また、所定の値以上の強度の光Aが入射したI/V変換回路C0-50~I/V変換回路C0-100の内部の電源の負極配線VSSの電位Vssは、本来、入射した光Aの強度に応じて決まる値だけ下がるべきであるが、対応する画素毎にI/V変換回路C0-50~I/V変換回路C0-100の内部の電源の負極配線VSSの電位Vssの下がり方が異なってしまっている。
【0015】
本発明は上記の点に鑑みてなされたものであり、所定の値以上の強度の光が入射した場合においても、出力を安定化させることができる半導体装置、及び光ラインセンサを提供する。
【課題を解決するための手段】
【0016】
本発明は上記の課題を解決するためになされたものであり、本発明の一態様は、光検出素子と、出力トランジスタと、コンデンサと、リセットスイッチ素子と、定電流素子と、定電位差素子と、出力端子とを備え、前記光検出素子は、一端が電源の正極配線に接続され、他端が第1接続部に接続されて、入射する光の強さに応じた光電流を前記正極配線から前記第1接続部に流し、前記出力トランジスタは、ソース端子又はドレイン端子のうち、一方が前記正極配線に接続され、他方が第2接続部に接続され、前記コンデンサは、一端が前記第1接続部に接続され、他端が前記第2接続部に接続され、前記リセットスイッチ素子は、一端が前記第1接続部に接続され、他端が前記第2接続部に接続されて、前記コンデンサに蓄電されている電荷の保持と放電とを制御し、前記定電流素子は、一端が前記第2接続部に接続され、他端が電源の負極配線に接続されて、前記第2接続部に流れる電流を制御し、前記定電位差素子は、一端が前記正極配線に接続され、他端が前記第2接続部に接続されて、前記第2接続部の電位と前記正極配線の電位との電位差が所定の閾値に達しない場合には前記正極配線から前記第2接続部への電流の流れを阻止するとともに、前記電位差が所定の閾値に達する場合には前記正極配線から前記第2接続部に電流を流すことにより前記電位差を所定の値に保持し、前記定電位差素子は、電界効果トランジスタを含み、前記出力端子は、前記第2接続部に接続される半導体装置である。
【0019】
また、本発明の一態様は、上記の半導体装置において、前記定電位差素子は、複数の電界効果トランジスタを含み、第1の電界効果トランジスタのソース端子と、第2の電界効果トランジスタのドレイン端子とが互いに接続されている。
【0020】
また、本発明の一態様は、上記の半導体装置において、前記電界効果トランジスタは、ゲート端子が前記出力トランジスタのゲート端子に接続されている。
【0021】
また、本発明の一態様は、上記の半導体装置において、前記電界効果トランジスタは、ゲート端子が所定の電位に維持されている。
【0022】
また、本発明の一態様は、上記の半導体装置を、前記正極配線と前記負極配線との間に並列に複数備える光ラインセンサである。
【発明の効果】
【0023】
本発明によれば、所定の値以上の強度の光が入射した場合においても、出力を安定化させることができる。
【図面の簡単な説明】
【0024】
図1】本発明の第1の実施形態に係る光ラインセンサの回路の一例を示す図である。
図2】本発明の第1の実施形態に係るI/V変換回路の一例を示す図である。
図3】本発明の第2の実施形態に係る定電流素子のソース端子のドレイン端子に対する電位と定電流素子に流れる電流の関係の一例を示す図である。

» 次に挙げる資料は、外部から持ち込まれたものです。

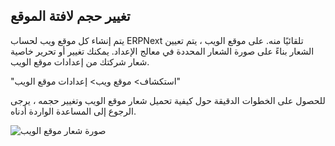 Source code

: ## تغيير حجم لافتة الموقع

يتم إنشاء كل موقع ويب لحساب ERPNext تلقائيًا منه. على موقع الويب ، يتم تعيين الشعار بناءً على صورة الشعار المحددة في معالج الإعداد. يمكنك تغيير أو تحرير خاصية شعار شركتك من إعدادات موقع الويب.

"استكشاف> موقع ويب> إعدادات موقع الويب"

للحصول على الخطوات الدقيقة حول كيفية تحميل شعار موقع الويب وتغيير حجمه ، يرجى الرجوع إلى المساعدة الواردة أدناه.

![صورة شعار موقع الويب](https://docs.erpnext.com/files/brand-logo.gif)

図4】本発明の第2の実施形態に係るI/V変換回路の構成の一例を示す図である。
図5】本発明の第3の実施形態に係るI/V変換回路の構成の一例を示す図である。
図6】本発明の第3の実施形態の変形例に係るI/V変換回路の構成の一例を示す図である。
図7】本発明の第4の実施形態に係るI/V変換回路の構成の一例を示す図である。
図8】本発明の第5の実施形態に係るI/V変換回路の構成の一例を示す図である。
図9】本発明の第6の実施形態に係るI/V変換回路の構成の一例を示す図である。
図10】本発明の第7の実施形態に係るI/V変換回路の構成の一例を示す図である。
図11】従来の光ラインセンサの回路の一例を示す図である。
図12】従来のI/V変換回路の電源の負極配線の電位の一例を示す図である。
【発明を実施するための形態】
【0025】
(実施形態の概要)
以下、図面を参照しながら本発明の実施形態の概要について説明する。図1は、本実施形態に係る光ラインセンサLSの回路の一例を示す図である。図1の光ラインセンサLSの回路と、図11の光ラインセンサLS0の回路とを比較すると、I/V変換回路Cが異なる。ここで他の構成要素(オフセット補償回路CC、サンプルホールド回路HC、スイッチSW2、読み出し制御回路RC、出力回路OC、電源の正極配線VDD、及び電源の負極配線VSS)は、図1の光ラインセンサLSの回路と、図11の光ラインセンサLS0の回路とにおいて同じである。以下では、I/V変換回路Cについて、図11の半導体装置S0のI/V変換回路C0と異なる部分を中心に説明する。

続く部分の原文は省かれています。